JETZT MAL IM ERNST … Haben die Menschen mehr Stress als früher oder werden sie empfindlicher, Peter Zwanzger?

Peter Zwanzger

■ 45, ist Ärztlicher Direktor und Chefarzt für Allgemeinpsychiatrie und Psychosomatische Medizin am kbo-Inn-Salzach-Klinikum in Wasserburg am Inn. Er leitet dort den Forschungsbereich Angst und Depression.

INTERVIEW PATRICK BAUER

sonntaz: Herr Zwanzger, stimmt der Eindruck, dass psychische Erkrankungen in Deutschland zunehmen?
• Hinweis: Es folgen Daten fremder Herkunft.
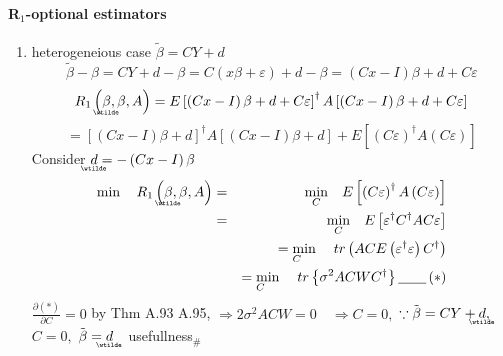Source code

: \documentclass{article}
\begin{document}
\paragraph{R$_{1}$-optional estimators}

\begin{enumerate}
\item heterogeneious case $\tilde{\beta}=CY+d$%
\begin{equation*}
\tilde{\beta}-\beta =CY+d-\beta =C\left( x\beta +\varepsilon \right)
+d-\beta =\left( Cx-I\right) \beta +d+C\varepsilon
\end{equation*}%
\begin{equation*}
R_{1}\left( 
\underaccent{\wtilde}{\beta}%
,\beta ,A\right) =E\left[ \left( Cx-I\right) \beta +d+C\varepsilon \right]
^{\dagger }A\left[ \left( Cx-I\right) \beta +d+C\varepsilon \right]
\end{equation*}%
\begin{equation*}
=\left[ \left( Cx-I\right) \beta +d\right] ^{\dagger }A\left[ \left(
Cx-I\right) \beta +d\right] +E\left[ \left( C\varepsilon \right) ^{\dagger
}A\left( C\varepsilon \right) \right]
\end{equation*}%
Consider $%
\underaccent{\wtilde}{d}%
=-\left( Cx-I\right) \beta $%
\begin{eqnarray}
\min \quad R_{1}\left( 
\underaccent{\wtilde}{\beta}%
,\beta ,A\right) &=&\underset{C}{\min }\quad E\left[ \left( C\varepsilon
\right) ^{\dagger }A\left( C\varepsilon \right) \right]  \notag \\
&=&\underset{C}{\min }\quad E\left[ \varepsilon ^{\dagger }C^{\dagger
}AC\varepsilon \right]  \notag \\
&&\underset{C}{=\min }\quad tr\left( ACE\left( \varepsilon ^{\dagger
}\varepsilon \right) C^{\dagger }\right)  \notag \\
&&\underset{C}{=\min }\quad tr\left\{ \sigma ^{2}ACWC^{\dagger }\right\} 
\underline{\qquad }\left( \ast \right)
\end{eqnarray}%
$\frac{\partial \left( \ast \right) }{\partial C}=0$ by Thm A.93%
A.95, $\Rightarrow 2\sigma ^{2}ACW=0\quad \Rightarrow C=0,$ $\because \tilde{%
\beta}=CY+%
\underaccent{\wtilde}{d}%
,$ $C=0,$ $\tilde{\beta}=%
\underaccent{\wtilde}{d}%
\quad $usefullness$_{\#}$


\end{enumerate}
\end{document}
Peter Zwanzger: Ja, diese Wahrnehmung ist richtig. Die Erhebungen der letzten Jahre bestätigen, dass erheblich mehr Menschen wegen psychischer Störungen krankgeschrieben werden. Am häufigsten sind Angststörungen. Jeder Vierte entwickelt hierzulande irgendwann in seinem Leben mal eine solche Krankheit. Der Anstieg ist aber zum Teil auch damit zu erklären, dass Angststörungen heute häufiger erkannt werden.

Warum entwickeln so viele Menschen Angststörungen?

Stress ist sicherlich ein entscheidender Faktor. Wir gehen von drei Gründen für den Ausbruch einer Angststörung aus: Veranlagung, Stressbelastung und kritische Lebensereignisse. Veranlagung heißt, wie anfällig Menschen sind. Die Stressbelastung wird zum Beispiel durch erhöhten Druck am Arbeitsplatz beeinflusst. Kritische Lebensereignisse wie eine Kündigung oder Trennung können die Stressbelastung punktuell deutlich erhöhen.

Wie äußert sich eine Angststörung?

In Deutschland ist die häufigste Ausbruchsform eine Panikattacke. Solche Attacken kommen mit einer ungeheuren Intensität und scheinbar aus dem Nichts. Sie bekommen Herzrasen, schwitzen und kommen nie zur Ruhe.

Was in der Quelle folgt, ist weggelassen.